**Source data**.
::::::::::
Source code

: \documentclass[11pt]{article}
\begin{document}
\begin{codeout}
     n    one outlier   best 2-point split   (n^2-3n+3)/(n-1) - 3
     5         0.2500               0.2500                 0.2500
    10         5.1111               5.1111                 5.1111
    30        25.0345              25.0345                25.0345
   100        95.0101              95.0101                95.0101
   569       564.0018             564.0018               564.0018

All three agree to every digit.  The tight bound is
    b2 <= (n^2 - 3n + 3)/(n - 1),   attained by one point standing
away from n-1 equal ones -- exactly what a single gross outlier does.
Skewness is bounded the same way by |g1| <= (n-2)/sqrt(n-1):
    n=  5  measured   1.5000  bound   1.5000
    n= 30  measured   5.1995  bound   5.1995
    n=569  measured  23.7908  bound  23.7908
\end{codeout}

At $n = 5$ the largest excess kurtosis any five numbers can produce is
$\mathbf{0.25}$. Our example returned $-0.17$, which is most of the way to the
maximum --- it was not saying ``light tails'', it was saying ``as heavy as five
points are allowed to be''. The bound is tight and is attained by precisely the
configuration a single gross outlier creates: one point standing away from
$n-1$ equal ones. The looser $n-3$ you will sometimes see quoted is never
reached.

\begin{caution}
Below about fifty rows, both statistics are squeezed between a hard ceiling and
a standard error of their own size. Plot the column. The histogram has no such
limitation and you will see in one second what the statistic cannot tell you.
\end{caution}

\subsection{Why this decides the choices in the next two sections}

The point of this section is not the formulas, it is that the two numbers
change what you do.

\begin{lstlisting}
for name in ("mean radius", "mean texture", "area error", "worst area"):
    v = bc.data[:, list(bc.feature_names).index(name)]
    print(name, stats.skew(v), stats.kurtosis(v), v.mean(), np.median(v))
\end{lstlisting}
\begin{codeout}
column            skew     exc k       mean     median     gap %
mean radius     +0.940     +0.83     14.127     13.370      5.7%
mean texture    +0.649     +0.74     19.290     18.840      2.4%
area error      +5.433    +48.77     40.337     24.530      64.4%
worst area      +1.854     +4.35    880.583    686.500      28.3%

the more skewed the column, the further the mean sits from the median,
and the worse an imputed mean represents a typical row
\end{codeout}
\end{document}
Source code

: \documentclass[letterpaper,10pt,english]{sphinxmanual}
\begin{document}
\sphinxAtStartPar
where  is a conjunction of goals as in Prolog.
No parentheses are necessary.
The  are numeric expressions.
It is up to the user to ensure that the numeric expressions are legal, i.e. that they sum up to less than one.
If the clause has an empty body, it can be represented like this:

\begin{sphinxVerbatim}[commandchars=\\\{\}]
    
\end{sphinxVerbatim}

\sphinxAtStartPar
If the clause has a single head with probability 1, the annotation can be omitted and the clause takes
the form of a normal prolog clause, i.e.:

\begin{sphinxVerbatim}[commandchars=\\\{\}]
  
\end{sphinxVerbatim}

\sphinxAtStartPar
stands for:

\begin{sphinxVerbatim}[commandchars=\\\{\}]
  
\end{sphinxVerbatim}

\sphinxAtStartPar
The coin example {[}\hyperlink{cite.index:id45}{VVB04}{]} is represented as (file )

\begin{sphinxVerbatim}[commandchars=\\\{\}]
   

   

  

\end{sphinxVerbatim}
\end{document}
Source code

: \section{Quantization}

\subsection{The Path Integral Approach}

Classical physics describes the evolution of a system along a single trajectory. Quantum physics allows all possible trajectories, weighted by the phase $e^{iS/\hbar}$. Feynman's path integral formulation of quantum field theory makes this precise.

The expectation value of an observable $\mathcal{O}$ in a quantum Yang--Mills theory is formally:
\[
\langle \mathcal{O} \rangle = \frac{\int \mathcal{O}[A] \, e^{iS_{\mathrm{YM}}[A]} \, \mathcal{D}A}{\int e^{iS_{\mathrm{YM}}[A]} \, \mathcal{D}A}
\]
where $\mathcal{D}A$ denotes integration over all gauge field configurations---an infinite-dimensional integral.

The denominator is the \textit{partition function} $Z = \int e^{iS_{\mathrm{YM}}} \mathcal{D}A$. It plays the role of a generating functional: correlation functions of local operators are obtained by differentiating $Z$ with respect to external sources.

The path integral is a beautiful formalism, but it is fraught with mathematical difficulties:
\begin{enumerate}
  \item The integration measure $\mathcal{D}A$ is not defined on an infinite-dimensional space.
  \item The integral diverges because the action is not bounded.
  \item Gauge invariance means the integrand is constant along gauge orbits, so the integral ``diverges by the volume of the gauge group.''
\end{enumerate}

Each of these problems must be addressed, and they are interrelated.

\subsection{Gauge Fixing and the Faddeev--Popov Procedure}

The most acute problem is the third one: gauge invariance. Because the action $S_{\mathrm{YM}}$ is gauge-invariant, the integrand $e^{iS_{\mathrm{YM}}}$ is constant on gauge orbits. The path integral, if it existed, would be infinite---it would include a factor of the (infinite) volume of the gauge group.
::::::::::
**Required work**. All lines of the listing that contain the word "area" should be copied out.

**Final answer**.
for name in ("mean radius", "mean texture", "area error", "worst area"):
area error      +5.433    +48.77     40.337     24.530      64.4%
worst area      +1.854     +4.35    880.583    686.500      28.3%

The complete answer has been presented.